Exercise ▸ The records below are to be reproduced exactly, with the pictures left out.

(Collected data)
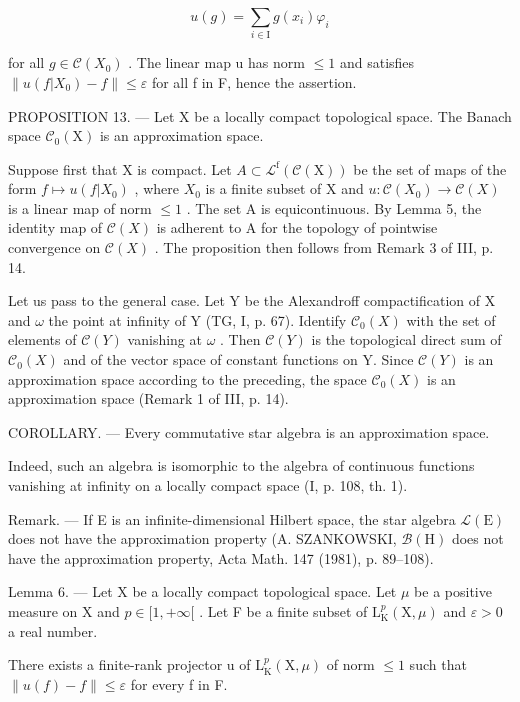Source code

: \[
u (g) = \sum_ {i \in \mathrm{I}} g (x _ {i}) \varphi_ {i}
\]

for all \(g \in \mathcal{C}(X_{0})\) . The linear map u has norm \(\leqslant 1\) and satisfies \(\|u(f|X_{0}) - f\| \leqslant \varepsilon\) for all f in F, hence the assertion.

PROPOSITION 13. --- Let X be a locally compact topological space. The Banach space \(\mathcal{C}_{0}(\mathrm{X})\) is an approximation space.

Suppose first that X is compact. Let \(A \subset \mathcal{L}^{\mathrm{f}}(\mathcal{C}(\mathrm{X}))\) be the set of maps of the form \(f \mapsto u(f|X_{0})\) , where \(X_{0}\) is a finite subset of X and \(u : \mathcal{C}(X_{0}) \to \mathcal{C}(X)\) is a linear map of norm \(\leqslant 1\) . The set A is equicontinuous. By Lemma 5, the identity map of \(\mathcal{C}(X)\) is adherent to A for the topology of pointwise convergence on \(\mathcal{C}(X)\) . The proposition then follows from Remark 3 of III, p. 14.

Let us pass to the general case. Let Y be the Alexandroff compactification of X and \(\omega\) the point at infinity of Y (TG, I, p. 67). Identify \(\mathcal{C}_{0}(X)\) with the set of elements of \(\mathcal{C}(Y)\) vanishing at \(\omega\) . Then \(\mathcal{C}(Y)\) is the topological direct sum of \(\mathcal{C}_{0}(X)\) and of the vector space of constant functions on Y. Since \(\mathcal{C}(Y)\) is an approximation space according to the preceding, the space \(\mathcal{C}_{0}(X)\) is an approximation space (Remark 1 of III, p. 14).

COROLLARY. --- Every commutative star algebra is an approximation space.

Indeed, such an algebra is isomorphic to the algebra of continuous functions vanishing at infinity on a locally compact space (I, p. 108, th. 1).

Remark. --- If E is an infinite-dimensional Hilbert space, the star algebra \(\mathcal{L}(\mathrm{E})\) does not have the approximation property (A. SZANKOWSKI, \(\mathcal{B}(\mathrm{H})\) does not have the approximation property, Acta Math. 147 (1981), p. 89--108).

Lemma 6. --- Let X be a locally compact topological space. Let \(\mu\) be a positive measure on X and \(p \in [1, +\infty[\) . Let F be a finite subset of \(\mathrm{L}_{\mathrm{K}}^{p}(\mathrm{X}, \mu)\) and \(\varepsilon > 0\) a real number.

There exists a finite-rank projector u of \(\mathrm{L}_{\mathrm{K}}^{p}(\mathrm{X},\mu)\) of norm \(\leqslant 1\) such that \(\|u(f)-f\|\leqslant\varepsilon\) for every f in F.

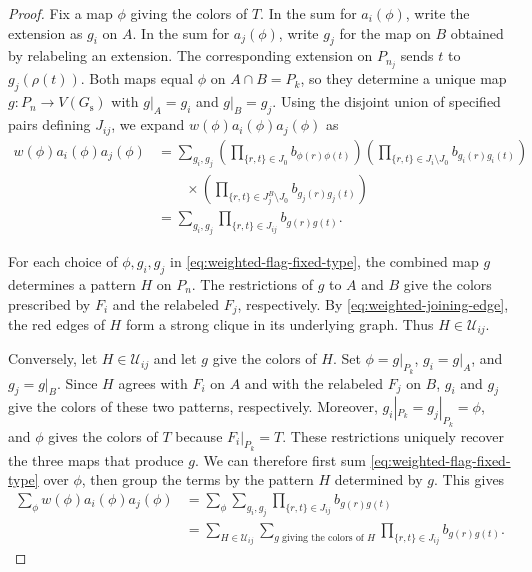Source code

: \documentclass[preprint,11pt,numbers]{elsarticle-arxiv}
\numberwithin{equation}{section}
\theoremstyle{definition}
\begin{document}
\begin{proof}
Fix a map $\phi$ giving the colors of $T$. In the sum for $a_i(\phi)$,
write the extension as $g_i$ on $A$. In the sum for $a_j(\phi)$,
write $g_j$ for the map on $B$ obtained by relabeling an extension.
The corresponding extension on $P_{n_j}$ sends $t$ to
$g_j(\rho(t))$. Both maps equal $\phi$ on $A\cap B=P_k$, so they determine a
unique map $g\colon P_n\to V(G_{\mathrm s})$ with $g|_A=g_i$ and
$g|_B=g_j$. Using the disjoint union of specified pairs defining
$J_{ij}$, we expand $w(\phi)a_i(\phi)a_j(\phi)$ as
\begin{equation}\label{eq:weighted-flag-fixed-type}
\begin{aligned}
 w(\phi)a_i(\phi)a_j(\phi)
 &=\sum_{g_i,g_j}
   \left(\prod_{\{r,t\}\in J_0} b_{\phi(r)\phi(t)}\right)
   \left(\prod_{\{r,t\}\in J_i\setminus J_0} b_{g_i(r)g_i(t)}\right)\\
 &\qquad{}\times
   \left(\prod_{\{r,t\}\in J_j^B\setminus J_0} b_{g_j(r)g_j(t)}\right)\\
 &=\sum_{g_i,g_j}\prod_{\{r,t\}\in J_{ij}}b_{g(r)g(t)}.
\end{aligned}
\end{equation}

For each choice of $\phi,g_i,g_j$ in \eqref{eq:weighted-flag-fixed-type},
the combined map $g$ determines a pattern $H$ on $P_n$. The
restrictions of $g$ to $A$ and $B$ give the colors prescribed by $F_i$
and the relabeled $F_j$, respectively. By \eqref{eq:weighted-joining-edge},
the red edges of $H$ form a strong clique in its underlying graph.
Thus $H\in\mathcal U_{ij}$.

Conversely, let $H\in\mathcal U_{ij}$ and let $g$ give the colors of
$H$. Set $\phi=g|_{P_k}$, $g_i=g|_A$, and $g_j=g|_B$. Since $H$
agrees with $F_i$ on $A$ and with the relabeled $F_j$ on $B$, $g_i$
and $g_j$ give the colors of these two patterns, respectively.
Moreover, $g_i|_{P_k}=g_j|_{P_k}=\phi$, and $\phi$ gives the colors
of $T$ because $F_i|_{P_k}=T$. These restrictions uniquely recover
the three maps that produce $g$. We can therefore first sum
\eqref{eq:weighted-flag-fixed-type} over $\phi$, then group the terms
by the pattern $H$ determined by $g$. This gives
\begin{equation}\label{eq:weighted-flag-grouping}
\begin{aligned}
 \sum_\phi w(\phi)a_i(\phi)a_j(\phi)
 &=\sum_\phi\sum_{g_i,g_j}
      \prod_{\{r,t\}\in J_{ij}}b_{g(r)g(t)}\\
 &=\sum_{H\in\mathcal U_{ij}}
    \sum_{g\text{ giving the colors of }H}
      \prod_{\{r,t\}\in J_{ij}}b_{g(r)g(t)}.
\end{aligned}
\end{equation}


\end{proof}
\end{document}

Response below ▸
Source code

: \[
u (g) = \sum_ {i \in \mathrm{I}} g (x _ {i}) \varphi_ {i}
\]

for all \(g \in \mathcal{C}(X_{0})\) . The linear map u has norm \(\leqslant 1\) and satisfies \(\|u(f|X_{0}) - f\| \leqslant \varepsilon\) for all f in F, hence the assertion.

PROPOSITION 13. --- Let X be a locally compact topological space. The Banach space \(\mathcal{C}_{0}(\mathrm{X})\) is an approximation space.

Suppose first that X is compact. Let \(A \subset \mathcal{L}^{\mathrm{f}}(\mathcal{C}(\mathrm{X}))\) be the set of maps of the form \(f \mapsto u(f|X_{0})\) , where \(X_{0}\) is a finite subset of X and \(u : \mathcal{C}(X_{0}) \to \mathcal{C}(X)\) is a linear map of norm \(\leqslant 1\) . The set A is equicontinuous. By Lemma 5, the identity map of \(\mathcal{C}(X)\) is adherent to A for the topology of pointwise convergence on \(\mathcal{C}(X)\) . The proposition then follows from Remark 3 of III, p. 14.

Let us pass to the general case. Let Y be the Alexandroff compactification of X and \(\omega\) the point at infinity of Y (TG, I, p. 67). Identify \(\mathcal{C}_{0}(X)\) with the set of elements of \(\mathcal{C}(Y)\) vanishing at \(\omega\) . Then \(\mathcal{C}(Y)\) is the topological direct sum of \(\mathcal{C}_{0}(X)\) and of the vector space of constant functions on Y. Since \(\mathcal{C}(Y)\) is an approximation space according to the preceding, the space \(\mathcal{C}_{0}(X)\) is an approximation space (Remark 1 of III, p. 14).

COROLLARY. --- Every commutative star algebra is an approximation space.

Indeed, such an algebra is isomorphic to the algebra of continuous functions vanishing at infinity on a locally compact space (I, p. 108, th. 1).

Remark. --- If E is an infinite-dimensional Hilbert space, the star algebra \(\mathcal{L}(\mathrm{E})\) does not have the approximation property (A. SZANKOWSKI, \(\mathcal{B}(\mathrm{H})\) does not have the approximation property, Acta Math. 147 (1981), p. 89--108).

Lemma 6. --- Let X be a locally compact topological space. Let \(\mu\) be a positive measure on X and \(p \in [1, +\infty[\) . Let F be a finite subset of \(\mathrm{L}_{\mathrm{K}}^{p}(\mathrm{X}, \mu)\) and \(\varepsilon > 0\) a real number.

There exists a finite-rank projector u of \(\mathrm{L}_{\mathrm{K}}^{p}(\mathrm{X},\mu)\) of norm \(\leqslant 1\) such that \(\|u(f)-f\|\leqslant\varepsilon\) for every f in F.

Source code

: \documentclass[preprint,11pt,numbers]{elsarticle-arxiv}
\numberwithin{equation}{section}
\theoremstyle{definition}
\begin{document}
\begin{proof}
Fix a map $\phi$ giving the colors of $T$. In the sum for $a_i(\phi)$,
write the extension as $g_i$ on $A$. In the sum for $a_j(\phi)$,
write $g_j$ for the map on $B$ obtained by relabeling an extension.
The corresponding extension on $P_{n_j}$ sends $t$ to
$g_j(\rho(t))$. Both maps equal $\phi$ on $A\cap B=P_k$, so they determine a
unique map $g\colon P_n\to V(G_{\mathrm s})$ with $g|_A=g_i$ and
$g|_B=g_j$. Using the disjoint union of specified pairs defining
$J_{ij}$, we expand $w(\phi)a_i(\phi)a_j(\phi)$ as
\begin{equation}\label{eq:weighted-flag-fixed-type}
\begin{aligned}
 w(\phi)a_i(\phi)a_j(\phi)
 &=\sum_{g_i,g_j}
   \left(\prod_{\{r,t\}\in J_0} b_{\phi(r)\phi(t)}\right)
   \left(\prod_{\{r,t\}\in J_i\setminus J_0} b_{g_i(r)g_i(t)}\right)\\
 &\qquad{}\times
   \left(\prod_{\{r,t\}\in J_j^B\setminus J_0} b_{g_j(r)g_j(t)}\right)\\
 &=\sum_{g_i,g_j}\prod_{\{r,t\}\in J_{ij}}b_{g(r)g(t)}.
\end{aligned}
\end{equation}

For each choice of $\phi,g_i,g_j$ in \eqref{eq:weighted-flag-fixed-type},
the combined map $g$ determines a pattern $H$ on $P_n$. The
restrictions of $g$ to $A$ and $B$ give the colors prescribed by $F_i$
and the relabeled $F_j$, respectively. By \eqref{eq:weighted-joining-edge},
the red edges of $H$ form a strong clique in its underlying graph.
Thus $H\in\mathcal U_{ij}$.

Conversely, let $H\in\mathcal U_{ij}$ and let $g$ give the colors of
$H$. Set $\phi=g|_{P_k}$, $g_i=g|_A$, and $g_j=g|_B$. Since $H$
agrees with $F_i$ on $A$ and with the relabeled $F_j$ on $B$, $g_i$
and $g_j$ give the colors of these two patterns, respectively.
Moreover, $g_i|_{P_k}=g_j|_{P_k}=\phi$, and $\phi$ gives the colors
of $T$ because $F_i|_{P_k}=T$. These restrictions uniquely recover
the three maps that produce $g$. We can therefore first sum
\eqref{eq:weighted-flag-fixed-type} over $\phi$, then group the terms
by the pattern $H$ determined by $g$. This gives
\begin{equation}\label{eq:weighted-flag-grouping}
\begin{aligned}
 \sum_\phi w(\phi)a_i(\phi)a_j(\phi)
 &=\sum_\phi\sum_{g_i,g_j}
      \prod_{\{r,t\}\in J_{ij}}b_{g(r)g(t)}\\
 &=\sum_{H\in\mathcal U_{ij}}
    \sum_{g\text{ giving the colors of }H}
      \prod_{\{r,t\}\in J_{ij}}b_{g(r)g(t)}.
\end{aligned}
\end{equation}


\end{proof}
\end{document}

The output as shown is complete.